The upbeat feel of the theme song to the old TV show, The Facts of Life, is made to seem friendly and to inspire familial love. It might be hard to miss its poignant message: you need the good and the bad to make it through life.
“You take the good,/ you take the bad,/ you take ‘em both and there you have/the facts of life/the facts of life.”
Life can never be as easy as forgetting the bad, though Baloo or Timon might want you to believe that. I think if you’ll re-watch those Disney classics, though, you’ll see that by the end of the film, the problems were resolved by facing them rather than running away or pretending they no longer existed.

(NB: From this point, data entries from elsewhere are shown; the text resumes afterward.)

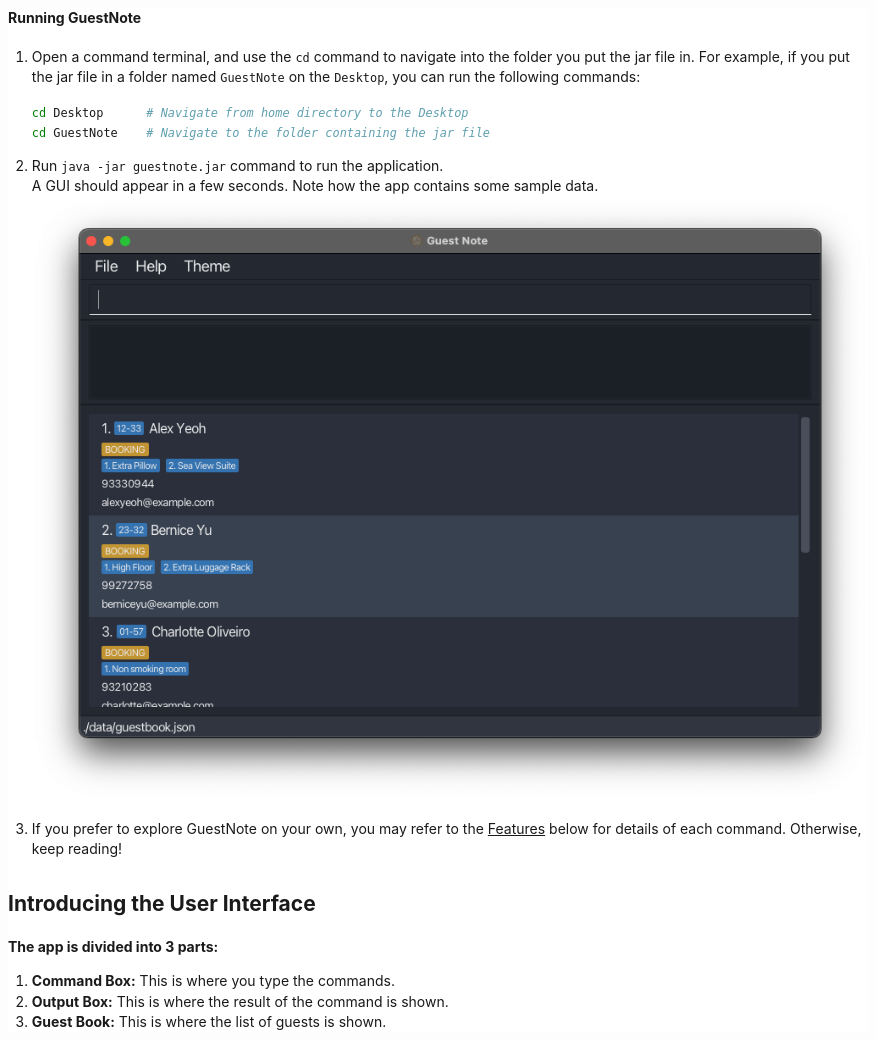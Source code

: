 #### Running GuestNote

1. Open a command terminal, and use the `cd` command to navigate into the folder you put the jar file in. For example, if you put the jar file in a folder named `GuestNote` on the `Desktop`, you can run the following commands:
    ```bash
    cd Desktop      # Navigate from home directory to the Desktop
    cd GuestNote    # Navigate to the folder containing the jar file
    ```
   
2. Run `java -jar guestnote.jar` command to run the application.<br>
   A GUI should appear in a few seconds. Note how the app contains some sample data.<br>
   ![firstview.png](images/ug/firstview.png)

3. If you prefer to explore GuestNote on your own, you may refer to the [Features](#features) below for details of each command. Otherwise, keep reading!

## Introducing the User Interface

**The app is divided into 3 parts:**
1. **Command Box:** This is where you type the commands.
2. **Output Box:** This is where the result of the command is shown.
3. **Guest Book:** This is where the list of guests is shown.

“When the world never seems/ to be living up to your dreams/ and suddenly you’re findin’ out/ the facts of life are all about you!”
Many big, important good aspects of life, from falling in love to creating a new nation, would lose their importance or their ability to cause the feeling of happiness or ecstasy if the bad parts of life never happened. It wouldn’t be nearly as exhilarating to fall in love if your heart hadn’t at some point been broken or longing. The satisfaction of building your own country with your own standards wouldn’t be as satisfactory if you hadn’t had to struggle to get there, often losing lives and friends along the way.
“And now, I’m glad I didn’t know/The way it all would end/ The way it all would go./ Our lives are better left to chance!/I could have missed the pain/but I’d have had to miss the dance.”
The song “The Dance” by Garth Brooks also clearly shows my point that if we avoid the bad things in life, or if we completely erase them from our minds, it takes away the good that came from those events as well.
“Holding you, I held everything./For a moment, wasn’t I the king?/If I had only known how the king would fall/Hey who’s to say/I might have changed it all.”
In conclusion, a phrase I know I should never use to conclude things, as a proper journalist, those bad memories are just as important as the good ones. Feeling pain might be difficult and sloppy and hard to bear, but I’d rather feel something and be alive than feel numb and not know whether I’m human or just a ball of energy to be used in the future as a key to Hell. Even if I go through Hell feeling every bit of pain thrown at me, at least I’m still going somewhere. If I make it out the other side, I need to be able to explain why my skin is tougher over the scars.
“Yes, my life is better left to chance./I could have missed the pain/but I’d have had to miss the dance.”